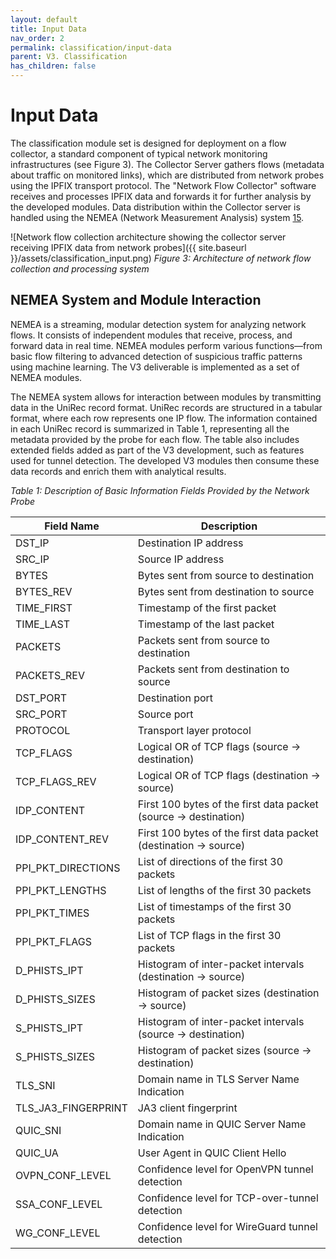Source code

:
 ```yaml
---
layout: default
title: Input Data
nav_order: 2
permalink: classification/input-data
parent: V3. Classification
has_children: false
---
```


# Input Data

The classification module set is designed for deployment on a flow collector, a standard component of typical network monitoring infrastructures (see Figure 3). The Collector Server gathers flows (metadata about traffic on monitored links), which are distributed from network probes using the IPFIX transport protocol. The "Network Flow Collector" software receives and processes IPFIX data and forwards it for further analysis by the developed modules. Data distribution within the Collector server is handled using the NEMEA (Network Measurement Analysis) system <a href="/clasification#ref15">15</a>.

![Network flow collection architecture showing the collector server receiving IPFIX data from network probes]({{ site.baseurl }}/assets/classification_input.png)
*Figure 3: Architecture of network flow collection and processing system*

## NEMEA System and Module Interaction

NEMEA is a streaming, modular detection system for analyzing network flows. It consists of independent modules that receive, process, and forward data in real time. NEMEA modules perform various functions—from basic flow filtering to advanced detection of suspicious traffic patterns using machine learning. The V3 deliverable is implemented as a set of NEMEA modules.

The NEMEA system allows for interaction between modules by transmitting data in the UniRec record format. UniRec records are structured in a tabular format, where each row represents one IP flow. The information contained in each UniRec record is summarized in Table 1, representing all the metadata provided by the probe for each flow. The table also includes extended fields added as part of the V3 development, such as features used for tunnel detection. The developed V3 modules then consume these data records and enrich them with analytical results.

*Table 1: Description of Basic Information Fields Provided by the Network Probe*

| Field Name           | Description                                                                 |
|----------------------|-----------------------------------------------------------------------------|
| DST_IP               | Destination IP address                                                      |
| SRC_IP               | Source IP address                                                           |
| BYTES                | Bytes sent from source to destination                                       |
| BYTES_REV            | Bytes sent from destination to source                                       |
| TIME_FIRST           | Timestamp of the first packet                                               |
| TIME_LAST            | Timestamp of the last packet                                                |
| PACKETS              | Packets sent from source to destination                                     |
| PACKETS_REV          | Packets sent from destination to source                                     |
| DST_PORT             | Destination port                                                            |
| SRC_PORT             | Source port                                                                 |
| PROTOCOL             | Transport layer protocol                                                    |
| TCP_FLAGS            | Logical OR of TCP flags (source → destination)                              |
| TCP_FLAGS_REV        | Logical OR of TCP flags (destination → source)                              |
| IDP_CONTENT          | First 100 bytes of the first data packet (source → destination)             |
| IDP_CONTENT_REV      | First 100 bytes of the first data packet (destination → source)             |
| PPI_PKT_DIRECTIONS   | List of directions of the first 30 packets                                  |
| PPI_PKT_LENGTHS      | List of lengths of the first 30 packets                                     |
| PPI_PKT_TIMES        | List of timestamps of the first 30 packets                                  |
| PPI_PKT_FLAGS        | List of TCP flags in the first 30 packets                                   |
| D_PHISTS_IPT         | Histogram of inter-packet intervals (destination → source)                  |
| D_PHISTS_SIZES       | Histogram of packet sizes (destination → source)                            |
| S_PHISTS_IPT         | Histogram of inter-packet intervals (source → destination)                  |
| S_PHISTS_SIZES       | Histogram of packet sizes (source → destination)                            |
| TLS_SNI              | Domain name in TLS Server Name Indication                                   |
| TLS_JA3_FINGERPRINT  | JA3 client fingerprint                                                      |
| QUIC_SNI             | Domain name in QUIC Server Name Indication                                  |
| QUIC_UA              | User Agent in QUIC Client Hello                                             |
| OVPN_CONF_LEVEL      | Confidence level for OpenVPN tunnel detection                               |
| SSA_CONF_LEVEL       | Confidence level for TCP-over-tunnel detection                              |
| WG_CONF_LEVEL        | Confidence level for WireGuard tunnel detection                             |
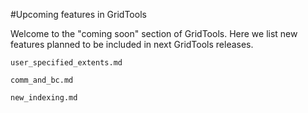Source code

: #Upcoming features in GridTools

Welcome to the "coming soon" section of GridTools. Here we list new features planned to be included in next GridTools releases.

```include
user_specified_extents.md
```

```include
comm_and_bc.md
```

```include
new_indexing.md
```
_ _ _ _ _
Extract from the listing above the lines between the line containing "of the last" and the line containing "Transport layer protocol", keeping both of those lines. Output nothing else.

| TIME_LAST            | Timestamp of the last packet                                                |
| PACKETS              | Packets sent from source to destination                                     |
| PACKETS_REV          | Packets sent from destination to source                                     |
| DST_PORT             | Destination port                                                            |
| SRC_PORT             | Source port                                                                 |
| PROTOCOL             | Transport layer protocol                                                    |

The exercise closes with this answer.